Cochrane firefighters are sounding the alarm that more boots on the ground are needed to keep pace with rapid growth and urban sprawl and it's become a matter of public safety.
Chris Chyka, president of Cochrane Firefighters Association, says they have 24 full-time firefighters but need 12 to 13 more to keep the community safe.
He says the National Fire Prevention Association (NFPA) standard is one firefighter per thousand people and Cochrane currently has six-member crews. That number drops to five, even four, when members are sick or away on course. He says ideally they need 10-member crews.
The draft of the town's 2024 budget doesn't include the hiring of any additional firefighters but calls for actively seeking to implement recommendations from the recently completed Fire Services Master Plan, which emphasizes the need for more personnel.
"I understand economically times are a little bit tough, and I get there's only one taxpayer, but as Cochrane continues to grow, and especially with some of the urban sprawl--we have Southbow that has been approved, we've got the fringes of Sunset--it's taking us longer and longer to get out there and we are just behind on our staffing to properly do our job."
Of the 73 recommendations in the recently completed Cochrane Fire Services plan, completed by Transitional Solutions Inc., the number one priority is increasing full-time staffing levels.
The plan also calls for the need to develop a satellite station in or near Southbow Landing within the next five years and another satellite station in Sunset Ridge within the next 10 years.
"When Cochrane was a little bit smaller, where we're currently located was probably OK," says Chyka. "But as we've grown, responses dwindled a little bit because we're responding from that central station. We have topographical, and geographical problems, we have heavy trucks full of water trying to climb these hills and it takes us a little longer to get out there. So the centrally located fire hall now is probably not meeting the needs."
He says call volumes have increased 30 per cent since 2021.
"As the call volume increases, just by the numbers, the severity of some of these calls are going to increase as well."
The Cochrane fire hall is capable of accommodating 10 personnel at any one time.
"It's not the equipment that puts them out," points out Chyka. "We can have the best equipment in the world and if you look at our fire hall now, it's large. We have a number of trucks in there, but what I don't think the general public knows is we can only staff one engine and two people on an accessory vehicle.
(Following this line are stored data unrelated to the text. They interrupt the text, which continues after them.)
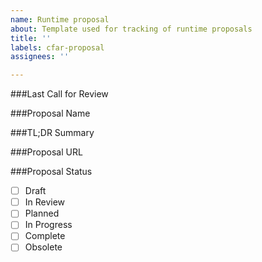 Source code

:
 ```yaml
---
name: Runtime proposal
about: Template used for tracking of runtime proposals
title: ''
labels: cfar-proposal
assignees: ''

---
```


###Last Call for Review

###Proposal Name

###TL;DR Summary

###Proposal URL

###Proposal Status
-[ ] Draft
-[ ] In Review
-[ ] Planned
-[ ] In Progress
-[ ] Complete
-[ ] Obsolete
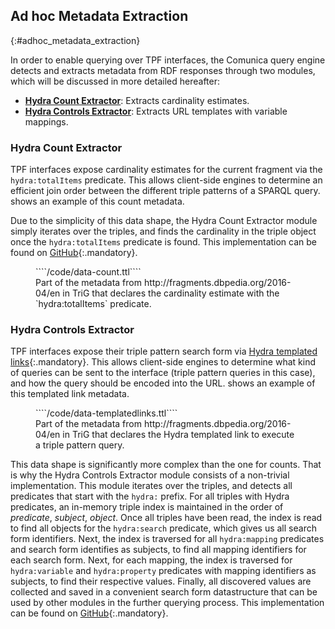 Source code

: ## Ad hoc Metadata Extraction
{:#adhoc_metadata_extraction}

In order to enable querying over TPF interfaces,
the Comunica query engine detects and extracts metadata from RDF responses through two modules,
which will be discussed in more detailed hereafter:

* [**Hydra Count Extractor**](https://github.com/comunica/comunica/tree/master/packages/actor-rdf-metadata-extract-hydra-count): Extracts cardinality estimates.
* [**Hydra Controls Extractor**](https://github.com/comunica/comunica/tree/master/packages/actor-rdf-metadata-extract-hydra-controls): Extracts URL templates with variable mappings.

### Hydra Count Extractor

TPF interfaces expose cardinality estimates for the current fragment via the `hydra:totalItems` predicate.
This allows client-side engines to determine an efficient join order between the different triple patterns of a SPARQL query.
[](#data-count) shows an example of this count metadata.

Due to the simplicity of this data shape,
the Hydra Count Extractor module simply iterates over the triples,
and finds the cardinality in the triple object
once the `hydra:totalItems` predicate is found.
This implementation can be found on [GitHub](https://github.com/comunica/comunica/blob/master/packages/actor-rdf-metadata-extract-hydra-count/lib/ActorRdfMetadataExtractHydraCount.ts){:.mandatory}.

<figure id="data-count" class="listing">
````/code/data-count.ttl````
<figcaption markdown="block">
Part of the metadata from http://fragments.dbpedia.org/2016-04/en in TriG
that declares the cardinality estimate with the `hydra:totalItems` predicate.
</figcaption>
</figure>

### Hydra Controls Extractor

TPF interfaces expose their triple pattern search form via [Hydra templated links](http://www.hydra-cg.com/spec/latest/core/#templated-links){:.mandatory}.
This allows client-side engines to determine what kind of queries can be sent to the interface (triple pattern queries in this case),
and how the query should be encoded into the URL.
[](#data-templatedlinks) shows an example of this templated link metadata.

<figure id="data-templatedlinks" class="listing">
````/code/data-templatedlinks.ttl````
<figcaption markdown="block">
Part of the metadata from http://fragments.dbpedia.org/2016-04/en in TriG
that declares the Hydra templated link to execute a triple pattern query.
</figcaption>
</figure>

This data shape is significantly more complex than the one for counts.
That is why the Hydra Controls Extractor module consists of a non-trivial implementation.
This module iterates over the triples, and detects all predicates that start with the `hydra:` prefix.
For all triples with Hydra predicates, an in-memory triple index is maintained in the order of _predicate_, _subject_, _object_.
Once all triples have been read, the index is read to find all objects for the `hydra:search` predicate,
which gives us all search form identifiers.
Next, the index is traversed for all `hydra:mapping` predicates and search form identifies as subjects,
to find all mapping identifiers for each search form.
Next, for each mapping, the index is traversed for `hydra:variable` and `hydra:property` predicates with mapping identifiers as subjects,
to find their respective values.
Finally, all discovered values are collected and saved in a convenient search form datastructure
that can be used by other modules in the further querying process.
This implementation can be found on [GitHub](https://github.com/comunica/comunica/blob/master/packages/actor-rdf-metadata-extract-hydra-controls/lib/ActorRdfMetadataExtractHydraControls.ts){:.mandatory}.

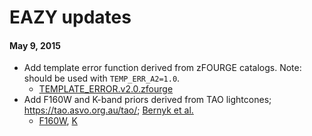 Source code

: # EAZY updates

#### May 9, 2015

* Add template error function derived from zFOURGE catalogs.  Note: should be used with ```TEMP_ERR_A2=1.0```.
    - [TEMPLATE_ERROR.v2.0.zfourge](https://github.com/gbrammer/eazy-photoz/blob/master/templates/TEMPLATE_ERROR.v2.0.zfourge)
* Add F160W and K-band priors derived from TAO lightcones;  https://tao.asvo.org.au/tao/; [Bernyk et al.](http://arxiv.org/abs/1403.5270)
    - [F160W](https://github.com/gbrammer/eazy-photoz/blob/master/templates/prior_F160W_TAO.dat), [K](https://github.com/gbrammer/eazy-photoz/blob/master/templates/prior_K_TAO.dat)




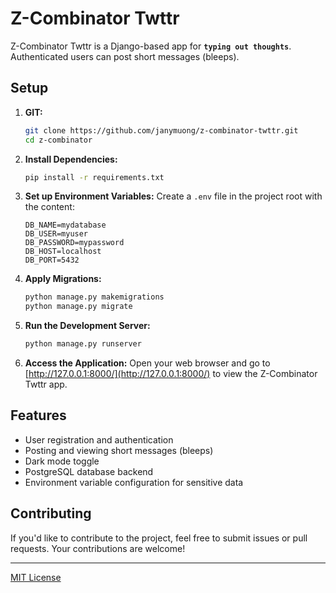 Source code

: # Z-Combinator Twttr

Z-Combinator Twttr is a Django-based app for __`typing out thoughts`__. Authenticated users can post short messages (bleeps).

## Setup

1. **GIT:**
   ```bash
   git clone https://github.com/janymuong/z-combinator-twttr.git
   cd z-combinator
   ```

2. **Install Dependencies:**
   ```bash
   pip install -r requirements.txt
   ```

3. **Set up Environment Variables:**
   Create a `.env` file in the project root with the content:
   ```env
   DB_NAME=mydatabase
   DB_USER=myuser
   DB_PASSWORD=mypassword
   DB_HOST=localhost
   DB_PORT=5432
   ```

4. **Apply Migrations:**
   ```bash
   python manage.py makemigrations
   python manage.py migrate
   ```

5. **Run the Development Server:**
   ```bash
   python manage.py runserver
   ```

6. **Access the Application:**
   Open your web browser and go to [http://127.0.0.1:8000/](http://127.0.0.1:8000/) to view the Z-Combinator Twttr app.

## Features

- User registration and authentication
- Posting and viewing short messages (bleeps)
- Dark mode toggle
- PostgreSQL database backend
- Environment variable configuration for sensitive data

## Contributing

If you'd like to contribute to the project, feel free to submit issues or pull requests. Your contributions are welcome!

---
[MIT License](LICENSE)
So minimum staffing on one engine is four people, and then an accessory vehicle only gives us two more people."
He says that's not adequate, especially when you're fighting a large-scale fire, such as the February 2022 fire of the Ramada or the multiple unfinished condominiums that were destroyed in Fireside in June 2018 in close proximity to occupied homes.
Today's housing density and current construction materials further increase the threat of fire spreading rapidly to other homes.
"Once one house gets going and if we're delayed in getting there, and we don't have the right manpower, we could lose houses 2 and 3 on either side of it."
While Cochrane has mutual aid agreements in place with other fire services, including Calgary and Rocky View, their arrival on the scene typically falls outside the crucial first 10 minutes and is dependent upon availability.
He says their request isn't out of line, pointing to Okotoks, which has a smaller population than Cochrane.
"They just bolstered each platoon to 10 per shift. If you look at Airdrie, they're discussing potentially a fourth hall. I know Canmore is looking at its current fire response model. If I go a little further north to Fort Saskatchewan, I think they just hired eight additional firefighters," he says.
"A lot of these communities are starting to address their growth, things like urban sprawl, delayed response times. I would like to see council give consideration to doing the same here."
Cochrane increased the size of its fire crews to six from four in 2018, when it had a population of 27,960 people.
UPDATE: A request was made for an interview with Mayor Jeff Genung on Nov. 10 on the topic. One week later, he still hasn't responded.